President of the Assembly of the Republic
- In office 16 March 2005 – 19 June 2011
- Preceded by: Mota Amaral
- Succeeded by: Maria da Assunção Esteves

Chancellor of the Ancient Military Orders
- In office 14 March 2016 – 20 July 2026
- President: Marcelo Rebelo de Sousa António José Seguro
- Preceded by: Vasco Rocha Vieira
- Succeeded by: Guilherme d'Oliveira Martins

Minister of Foreign Affairs
- In office 28 October 1995 – 6 April 2002
- Prime Minister: António Guterres
- Preceded by: José Manuel Barroso
- Succeeded by: Teresa Gouveia
- In office 9 June 1983 – 6 November 1985
- Prime Minister: Mário Soares
- Preceded by: Vasco Futscher Pereira
- Succeeded by: Pedro Pires de Miranda

Minister of National Defence
- In office 29 May 1999 – 25 October 1999
- Prime Minister: António Guterres
- Preceded by: José Veiga Simão
- Succeeded by: Júlio Castro Caldas

Minister of the Internal Administration
- In office 27 February 1978 – 29 August 1978
- Prime Minister: Mário Soares
- Preceded by: Alberto Oliveira e Silva
- Succeeded by: António Gonçalves Ribeiro

Member of the Assembly of the Republic
- In office 31 May 1983 – 19 June 2011
- Constituency: Lisbon
- In office 3 June 1976 – 30 May 1983
- Constituency: Azores

Personal details
- Born: 8 June 1947 (age 79) Senhora da Rosa, Fajã de Baixo, Portugal
- Party: Socialist Party
- Spouse: Alda Taborda
- Children: 1
- Alma mater: University of Lisbon
- Profession: Philosopher, university professor, journalist
- Website: Official website

= Jaime Gama =

Portuguese politician (born 1947)

Jaime José de Matos da Gama (born 8 June 1947) is a Portuguese former politician. In the Portuguese government, he served as Minister of Internal Administration in 1978, Minister of Foreign Affairs from 1983 to 1985 and from 1995 to 2002, and Minister of National Defence in 1999. From 2005 to 2011 he was President of the Assembly of the Republic.

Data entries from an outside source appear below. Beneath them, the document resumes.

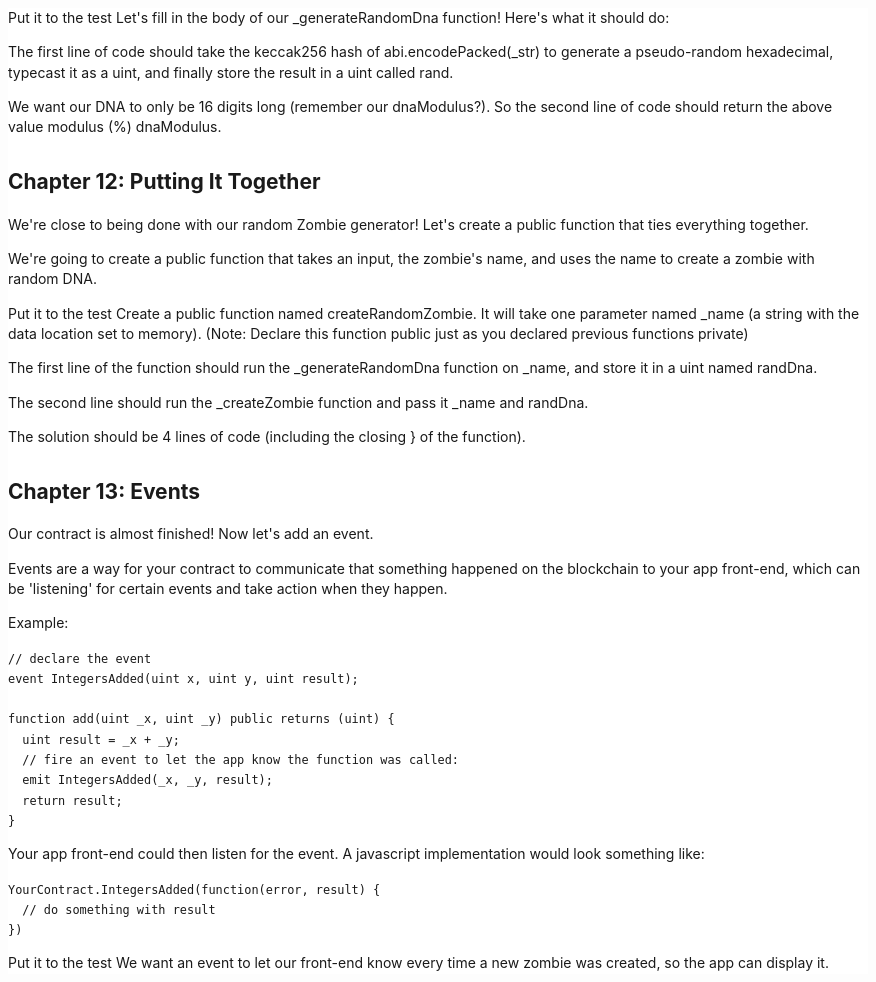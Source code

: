 Put it to the test
Let's fill in the body of our _generateRandomDna function! Here's what it should do:

The first line of code should take the keccak256 hash of abi.encodePacked(_str) to generate a pseudo-random hexadecimal, typecast it as a uint, and finally store the result in a uint called rand.

We want our DNA to only be 16 digits long (remember our dnaModulus?). So the second line of code should return the above value modulus (%) dnaModulus.

## Chapter 12: Putting It Together
We're close to being done with our random Zombie generator! Let's create a public function that ties everything together.

We're going to create a public function that takes an input, the zombie's name, and uses the name to create a zombie with random DNA.

Put it to the test
Create a public function named createRandomZombie. It will take one parameter named _name (a string with the data location set to memory). (Note: Declare this function public just as you declared previous functions private)

The first line of the function should run the _generateRandomDna function on _name, and store it in a uint named randDna.

The second line should run the _createZombie function and pass it _name and randDna.

The solution should be 4 lines of code (including the closing } of the function).

## Chapter 13: Events
Our contract is almost finished! Now let's add an event.

Events are a way for your contract to communicate that something happened on the blockchain to your app front-end, which can be 'listening' for certain events and take action when they happen.

Example:
```
// declare the event
event IntegersAdded(uint x, uint y, uint result);

function add(uint _x, uint _y) public returns (uint) {
  uint result = _x + _y;
  // fire an event to let the app know the function was called:
  emit IntegersAdded(_x, _y, result);
  return result;
}
```
Your app front-end could then listen for the event. A javascript implementation would look something like:
```
YourContract.IntegersAdded(function(error, result) {
  // do something with result
})
```
Put it to the test
We want an event to let our front-end know every time a new zombie was created, so the app can display it.

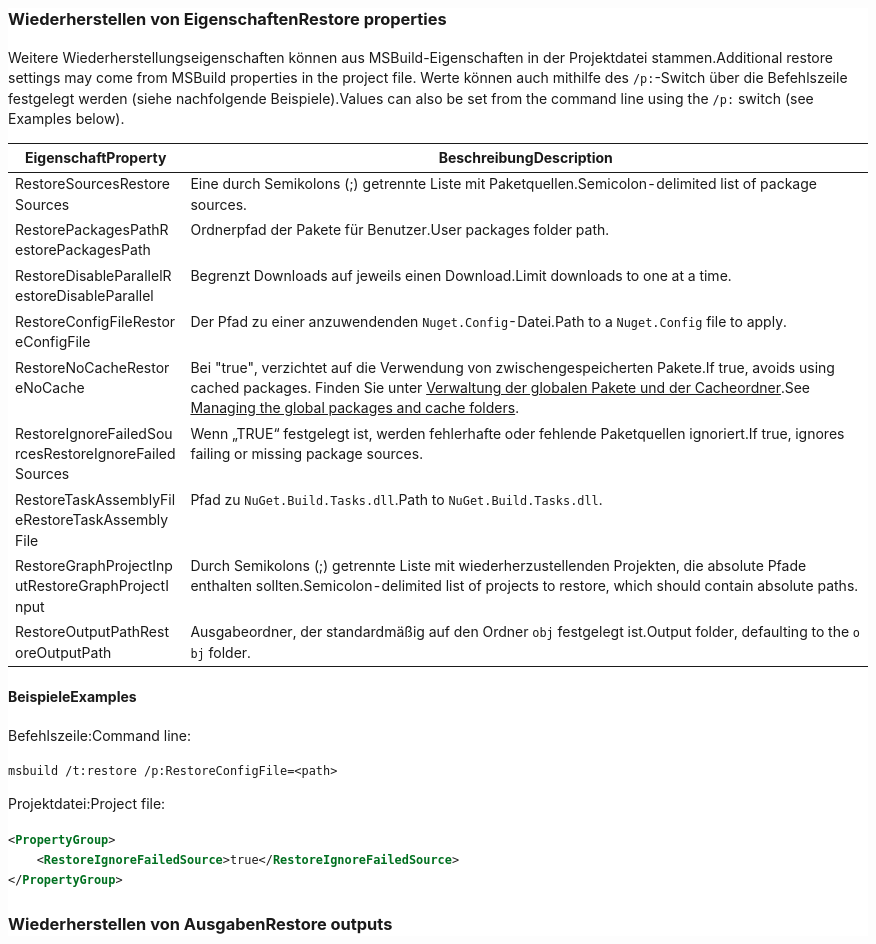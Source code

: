 ### <a name="restore-properties"></a><span data-ttu-id="cb6a2-316">Wiederherstellen von Eigenschaften</span><span class="sxs-lookup"><span data-stu-id="cb6a2-316">Restore properties</span></span>

<span data-ttu-id="cb6a2-317">Weitere Wiederherstellungseigenschaften können aus MSBuild-Eigenschaften in der Projektdatei stammen.</span><span class="sxs-lookup"><span data-stu-id="cb6a2-317">Additional restore settings may come from MSBuild properties in the project file.</span></span> <span data-ttu-id="cb6a2-318">Werte können auch mithilfe des `/p:`-Switch über die Befehlszeile festgelegt werden (siehe nachfolgende Beispiele).</span><span class="sxs-lookup"><span data-stu-id="cb6a2-318">Values can also be set from the command line using the `/p:` switch (see Examples below).</span></span>

| <span data-ttu-id="cb6a2-319">Eigenschaft</span><span class="sxs-lookup"><span data-stu-id="cb6a2-319">Property</span></span> | <span data-ttu-id="cb6a2-320">Beschreibung</span><span class="sxs-lookup"><span data-stu-id="cb6a2-320">Description</span></span> |
|--------|--------|
| <span data-ttu-id="cb6a2-321">RestoreSources</span><span class="sxs-lookup"><span data-stu-id="cb6a2-321">RestoreSources</span></span> | <span data-ttu-id="cb6a2-322">Eine durch Semikolons (;) getrennte Liste mit Paketquellen.</span><span class="sxs-lookup"><span data-stu-id="cb6a2-322">Semicolon-delimited list of package sources.</span></span> |
| <span data-ttu-id="cb6a2-323">RestorePackagesPath</span><span class="sxs-lookup"><span data-stu-id="cb6a2-323">RestorePackagesPath</span></span> | <span data-ttu-id="cb6a2-324">Ordnerpfad der Pakete für Benutzer.</span><span class="sxs-lookup"><span data-stu-id="cb6a2-324">User packages folder path.</span></span> |
| <span data-ttu-id="cb6a2-325">RestoreDisableParallel</span><span class="sxs-lookup"><span data-stu-id="cb6a2-325">RestoreDisableParallel</span></span> | <span data-ttu-id="cb6a2-326">Begrenzt Downloads auf jeweils einen Download.</span><span class="sxs-lookup"><span data-stu-id="cb6a2-326">Limit downloads to one at a time.</span></span> |
| <span data-ttu-id="cb6a2-327">RestoreConfigFile</span><span class="sxs-lookup"><span data-stu-id="cb6a2-327">RestoreConfigFile</span></span> | <span data-ttu-id="cb6a2-328">Der Pfad zu einer anzuwendenden `Nuget.Config`-Datei.</span><span class="sxs-lookup"><span data-stu-id="cb6a2-328">Path to a `Nuget.Config` file to apply.</span></span> |
| <span data-ttu-id="cb6a2-329">RestoreNoCache</span><span class="sxs-lookup"><span data-stu-id="cb6a2-329">RestoreNoCache</span></span> | <span data-ttu-id="cb6a2-330">Bei "true", verzichtet auf die Verwendung von zwischengespeicherten Pakete.</span><span class="sxs-lookup"><span data-stu-id="cb6a2-330">If true, avoids using cached packages.</span></span> <span data-ttu-id="cb6a2-331">Finden Sie unter [Verwaltung der globalen Pakete und der Cacheordner](../consume-packages/managing-the-global-packages-and-cache-folders.md).</span><span class="sxs-lookup"><span data-stu-id="cb6a2-331">See [Managing the global packages and cache folders](../consume-packages/managing-the-global-packages-and-cache-folders.md).</span></span> |
| <span data-ttu-id="cb6a2-332">RestoreIgnoreFailedSources</span><span class="sxs-lookup"><span data-stu-id="cb6a2-332">RestoreIgnoreFailedSources</span></span> | <span data-ttu-id="cb6a2-333">Wenn „TRUE“ festgelegt ist, werden fehlerhafte oder fehlende Paketquellen ignoriert.</span><span class="sxs-lookup"><span data-stu-id="cb6a2-333">If true, ignores failing or missing package sources.</span></span> |
| <span data-ttu-id="cb6a2-334">RestoreTaskAssemblyFile</span><span class="sxs-lookup"><span data-stu-id="cb6a2-334">RestoreTaskAssemblyFile</span></span> | <span data-ttu-id="cb6a2-335">Pfad zu `NuGet.Build.Tasks.dll`.</span><span class="sxs-lookup"><span data-stu-id="cb6a2-335">Path to `NuGet.Build.Tasks.dll`.</span></span> |
| <span data-ttu-id="cb6a2-336">RestoreGraphProjectInput</span><span class="sxs-lookup"><span data-stu-id="cb6a2-336">RestoreGraphProjectInput</span></span> | <span data-ttu-id="cb6a2-337">Durch Semikolons (;) getrennte Liste mit wiederherzustellenden Projekten, die absolute Pfade enthalten sollten.</span><span class="sxs-lookup"><span data-stu-id="cb6a2-337">Semicolon-delimited list of projects to restore, which should contain absolute paths.</span></span> |
| <span data-ttu-id="cb6a2-338">RestoreOutputPath</span><span class="sxs-lookup"><span data-stu-id="cb6a2-338">RestoreOutputPath</span></span> | <span data-ttu-id="cb6a2-339">Ausgabeordner, der standardmäßig auf den Ordner `obj` festgelegt ist.</span><span class="sxs-lookup"><span data-stu-id="cb6a2-339">Output folder, defaulting to the `obj` folder.</span></span> |

#### <a name="examples"></a><span data-ttu-id="cb6a2-340">Beispiele</span><span class="sxs-lookup"><span data-stu-id="cb6a2-340">Examples</span></span>

<span data-ttu-id="cb6a2-341">Befehlszeile:</span><span class="sxs-lookup"><span data-stu-id="cb6a2-341">Command line:</span></span>

```cli
msbuild /t:restore /p:RestoreConfigFile=<path>
```

<span data-ttu-id="cb6a2-342">Projektdatei:</span><span class="sxs-lookup"><span data-stu-id="cb6a2-342">Project file:</span></span>

```xml
<PropertyGroup>
    <RestoreIgnoreFailedSource>true</RestoreIgnoreFailedSource>
</PropertyGroup>
```

### <a name="restore-outputs"></a><span data-ttu-id="cb6a2-343">Wiederherstellen von Ausgaben</span><span class="sxs-lookup"><span data-stu-id="cb6a2-343">Restore outputs</span></span>
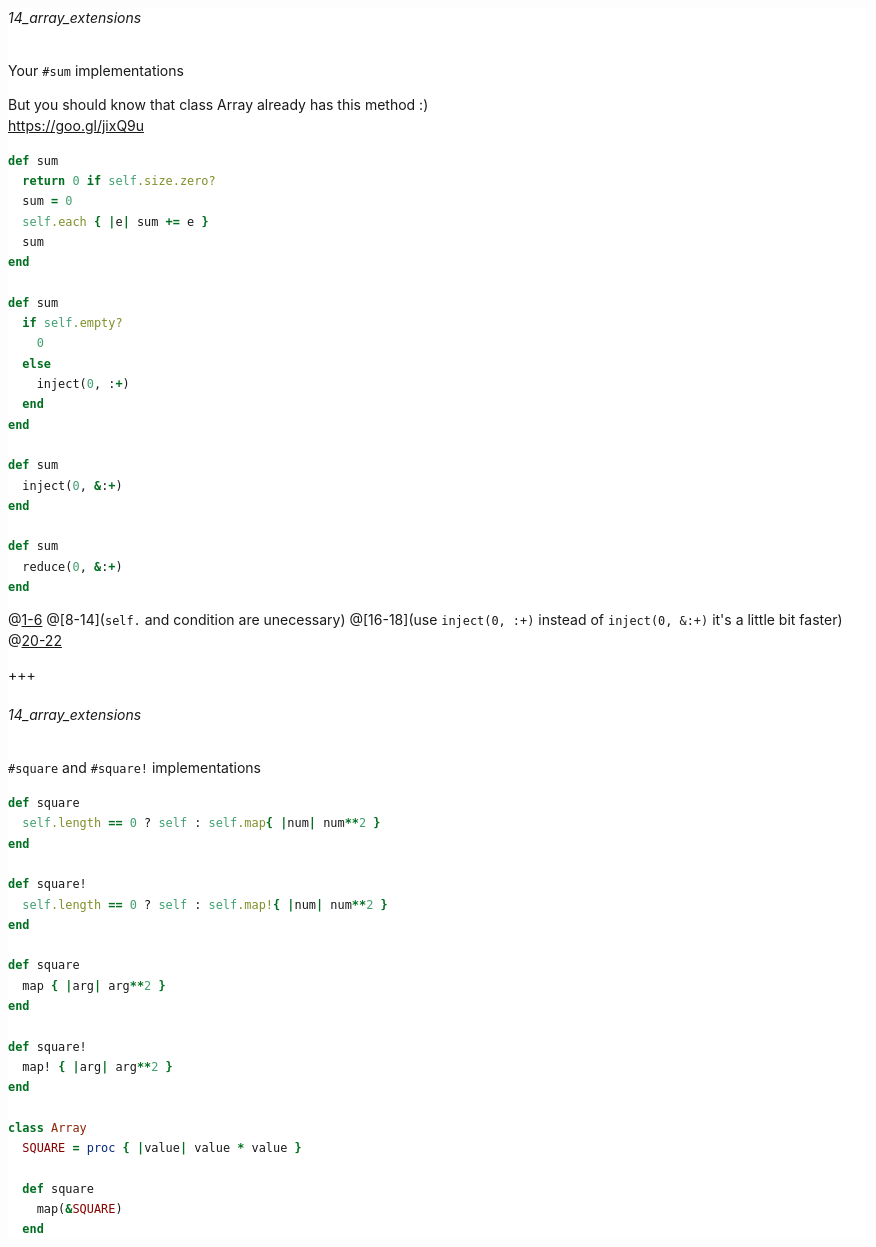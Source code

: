 
###### 14_array_extensions

Your `#sum` implementations

But you should know that class Array already has this method :) <br>
https://goo.gl/jixQ9u

```ruby
def sum
  return 0 if self.size.zero?
  sum = 0
  self.each { |e| sum += e }
  sum
end

def sum
  if self.empty?
    0
  else
    inject(0, :+)
  end
end

def sum
  inject(0, &:+)
end

def sum
  reduce(0, &:+)
end
```
@[1-6](Oh..)
@[8-14](`self.` and condition are unecessary)
@[16-18](use `inject(0, :+)` instead of `inject(0, &:+)` it's a little bit faster)
@[20-22](Perfect)

+++

###### 14_array_extensions

`#square` and `#square!` implementations

```ruby
def square
  self.length == 0 ? self : self.map{ |num| num**2 }
end

def square!
  self.length == 0 ? self : self.map!{ |num| num**2 }
end

def square
  map { |arg| arg**2 }
end

def square!
  map! { |arg| arg**2 }
end

class Array
  SQUARE = proc { |value| value * value }

  def square
    map(&SQUARE)
  end

```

Since leaving politics, he has worked as Senior Strategic Counsel at the Albright Stonebridge Group, a global strategy and business advisory firm, and as chairman of the bank Novo Banco dos Açores.

==Background==
Born at Senhora da Rosa, in the Azores' Fajã de Baixo parish in 1947, he is a son of Jaime da Rosa Ferreira da Gama (Matriz, Horta, Faial, Azores, January 1914 - Lisbon, 29 July 2003) and wife Lucília Vaz do Rego de Matos (São Sebastião, Ponta Delgada, São Miguel, Azores, 12 September 1916 - Hospital Militar, Estrela, Lisbon, 21 September 1987).

== Political life ==
He graduated as a Licentiate in philosophy from the Faculty of Letters of the University of Lisbon. He was involved in the opposition to the fascist Estado Novo (New State) regime, since his youth, and was first arrested, aged only 18, due to an article published in the local press. He was a member of the socialist Electoral Commission for Democratic Unity in the campaign for the 1969 legislative elections, won by the ruling Nationaal Union party, due to massive fraud. He was a journalist of the opposition newspaper República, in the last years of the fascist regime.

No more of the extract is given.